The Great Pacific Garbage Patch is 9,000kg lighter thanks to the innovation by Boyan Slat and his drive to make a dent in the massive patch.
The Pacific Ocean (21 October 2021) – The Ocean Cleanup initiative was created in 2013 by a then Dutch teenager, Boyan Slat, to collect plastic from the surface of the ocean without harming marine life. He was inspired to do something after learning about the Great Pacific Garbage Patch.
The garbage patch was discovered in the ’90s and is a massive island of plastic, rubbish, and debris drifting halfway between California and Hawaii. It consists of over a trillion pieces of debris that have collected there because of the swirling vortex of current. The patch is roughly twice the size of Texas.
Boyan dropped out of college, where he was studying to be an aerospace engineer, and crowdfunded millions of dollars to build a vessel that would be able to remove the plastic litter and other rubbish without putting marine life at risk. It worked!
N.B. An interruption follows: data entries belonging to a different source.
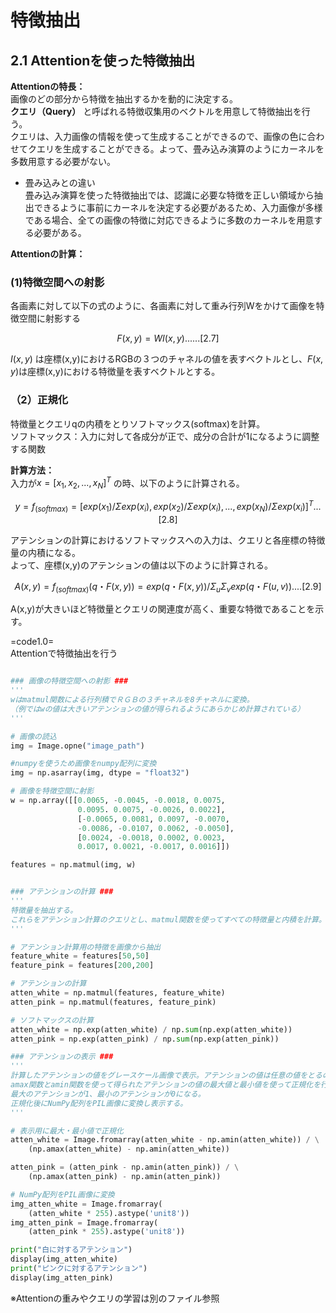 # 特徴抽出

## 2.1 Attentionを使った特徴抽出

**Attentionの特長：**   
画像のどの部分から特徴を抽出するかを動的に決定する。  
**クエリ（Query）** と呼ばれる特徴収集用のベクトルを用意して特徴抽出を行う。  
クエリは、入力画像の情報を使って生成することができるので、画像の色に合わせてクエリを生成することができる。よって、畳み込み演算のようにカーネルを多数用意する必要がない。

- 畳み込みとの違い  
  畳み込み演算を使った特徴抽出では、認識に必要な特徴を正しい領域から抽出できるように事前にカーネルを決定する必要があるため、入力画像が多様である場合、全ての画像の特徴に対応できるように多数のカーネルを用意する必要がある。


**Attentionの計算：**  
### **(1)特徴空間への射影**  
各画素に対して以下の式のように、各画素に対して重み行列Wをかけて画像を特徴空間に射影する

$$ F(x,y) = WI(x,y) ......[2.7] $$

$I(x,y)$ は座標(x,y)におけるRGBの３つのチャネルの値を表すベクトルとし、$F(x,y)$は座標(x,y)における特徴量を表すベクトルとする。

### **（2）正規化**
特徴量とクエリqの内積をとりソフトマックス(softmax)を計算。  
ソフトマックス：入力に対して各成分が正で、成分の合計が1になるように調整する関数  


**計算方法：**  
入力が$x=[x_1, x_2, ... , x_N]^T$ の時、以下のように計算される。 

$$ y = f_(softmax) =[exp(x_1)/Σexp(x_i), exp(x_2)/Σexp(x_i), ... , exp(x_N)/Σexp(x_i)]^T ...[2.8] $$


アテンションの計算におけるソフトマックスへの入力は、クエリと各座標の特徴量の内積になる。  
よって、座標(x,y)のアテンションの値は以下のように計算される。

$$A(x,y) = f_(softmax) (q・F(x,y)) = exp(q・F(x,y))/Σ_uΣ_v exp(q・F(u,v)) .... [2.9] $$

A(x,y)が大きいほど特徴量とクエリの関連度が高く、重要な特徴であることを示す。

=code1.0=  
Attentionで特徴抽出を行う

```python

### 画像の特徴空間への射影 ###
'''
wはmatmul関数による行列積でＲＧＢの３チャネルを8チャネルに変換。
（例ではwの値は大きいアテンションの値が得られるようにあらかじめ計算されている）
'''

# 画像の読込
img = Image.opne("image_path")

#numpyを使うため画像をnumpy配列に変換
img = np.asarray(img, dtype = "float32")

# 画像を特徴空間に射影
w = np.array([[0.0065, -0.0045, -0.0018, 0.0075,
               0.0095. 0.0075, -0.0026, 0.0022],
               [-0.0065, 0.0081, 0.0097, -0.0070,
               -0.0086, -0.0107, 0.0062, -0.0050],
               [0.0024, -0.0018, 0.0002, 0.0023,
               0.0017, 0.0021, -0.0017, 0.0016]])

features = np.matmul(img, w)


### アテンションの計算 ###
'''
特徴量を抽出する。
これらをアテンション計算のクエリとし、matmul関数を使ってすべての特徴量と内積を計算。
'''

# アテンション計算用の特徴を画像から抽出
feature_white = features[50,50]
feature_pink = features[200,200]

# アテンションの計算
atten_white = np.matmul(features, feature_white)
atten_pink = np.matmul(features, feature_pink)

# ソフトマックスの計算
atten_white = np.exp(atten_white) / np.sum(np.exp(atten_white))
atten_pink = np.exp(atten_pink) / np.sum(np.exp(atten_pink))

### アテンションの表示 ###
'''
計算したアテンションの値をグレースケール画像で表示。アテンションの値は任意の値をとるので正規化を行う。
amax関数とamin関数を使って得られたアテンションの値の最大値と最小値を使って正規化を行うと、
最大のアテンションが1、最小のアテンションが0になる。
正規化後にNumPy配列をPIL画像に変換し表示する。
'''

# 表示用に最大・最小値で正規化
atten_white = Image.fromarray(atten_white - np.amin(atten_white)) / \
    (np.amax(atten_white) - np.amin(atten_white))

atten_pink = (atten_pink - np.amin(atten_pink)) / \
    (np.amax(atten_pink) - np.amin(atten_pink))

# NumPy配列をPIL画像に変換
img_atten_white = Image.fromarray(
    (atten_white * 255).astype('unit8'))
img_atten_pink = Image.fromarray(
    (atten_pink * 255).astype('unit8'))

print("白に対するアテンション")
display(img_atten_white)
print("ピンクに対するアテンション")
display(img_atten_pink)

```

※Attentionの重みやクエリの学習は別のファイル参照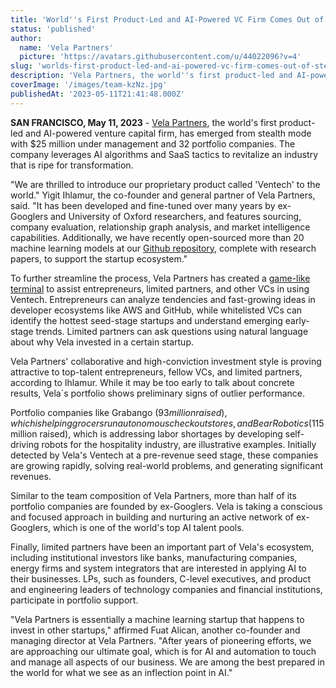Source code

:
 ```yaml
---
title: 'World''s First Product-Led and AI-Powered VC Firm Comes Out of Stealth'
status: 'published'
author:
  name: 'Vela Partners'
  picture: 'https://avatars.githubusercontent.com/u/44022096?v=4'
slug: 'worlds-first-product-led-and-ai-powered-vc-firm-comes-out-of-stealth'
description: 'Vela Partners, the world''s first product-led and AI-powered venture capital firm, has emerged from stealth mode with $25 million under management and 32 portfolio companies.'
coverImage: '/images/team-kzNz.jpg'
publishedAt: '2023-05-11T21:41:48.000Z'
---
```


**SAN FRANCISCO, May 11, 2023** \- [Vela Partners](https://www.vela.partners/), the world's first product-led and AI-powered venture capital firm, has emerged from stealth mode with $25 million under management and 32 portfolio companies. The company leverages AI algorithms and SaaS tactics to revitalize an industry that is ripe for transformation.

"We are thrilled to introduce our proprietary product called 'Ventech' to the world." Yigit Ihlamur, the co-founder and general partner of Vela Partners, said. "It has been developed and fine-tuned over many years by ex-Googlers and University of Oxford researchers, and features sourcing, company evaluation, relationship graph analysis, and market intelligence capabilities. Additionally, we have recently open-sourced more than 20 machine learning models at our [Github repository](https://github.com/velapartners?tab=repositories), complete with research papers, to support the startup ecosystem."

To further streamline the process, Vela Partners has created a [game-like terminal](https://www.vela.partners/terminal) to assist entrepreneurs, limited partners, and other VCs in using Ventech. Entrepreneurs can analyze tendencies and fast-growing ideas in developer ecosystems like AWS and GitHub, while whitelisted VCs can identify the hottest seed-stage startups and understand emerging early-stage trends. Limited partners can ask questions using natural language about why Vela invested in a certain startup.

Vela Partners' collaborative and high-conviction investment style is proving attractive to top-talent entrepreneurs, fellow VCs, and limited partners, according to Ihlamur. While it may be too early to talk about concrete results, Vela´s portfolio shows preliminary signs of outlier performance.

Portfolio companies like Grabango ($93 million raised), which is helping grocers run autonomous checkout stores, and Bear Robotics ($115 million raised), which is addressing labor shortages by developing self-driving robots for the hospitality industry, are illustrative examples. Initially detected by Vela's Ventech at a pre-revenue seed stage, these companies are growing rapidly, solving real-world problems, and generating significant revenues.

Similar to the team composition of Vela Partners, more than half of its portfolio companies are founded by ex-Googlers. Vela is taking a conscious and focused approach in building and nurturing an active network of ex-Googlers, which is one of the world's top AI talent pools.

Finally, limited partners have been an important part of Vela's ecosystem, including institutional investors like banks, manufacturing companies, energy firms and system integrators that are interested in applying AI to their businesses. LPs, such as founders, C-level executives, and product and engineering leaders of technology companies and financial institutions, participate in portfolio support.

"Vela Partners is essentially a machine learning startup that happens to invest in other startups," affirmed Fuat Alican, another co-founder and managing director at Vela Partners. "After years of pioneering efforts, we are approaching our ultimate goal, which is for AI and automation to touch and manage all aspects of our business. We are among the best prepared in the world for what we see as an inflection point in AI."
The vessel, named System 001 (or Wilson to some), set out in September 2018 to start tests to see if it was even possible to combat the Pacific garbage patch. They are now getting ready to release System 002. This new vessel is proof that all of Boyan’s hard work and campaigning has paid off. He has accomplished what he set out to do, to remove the mass of pollution from our ocean. To date, the system has pulled 20,000 pounds of rubbish (which is around 9,000kgs).
It’s exactly 10 years ago that I first learned about the Great Pacific Garbage Patch.
Back then, everyone told me there was no hope of ever cleaning it up.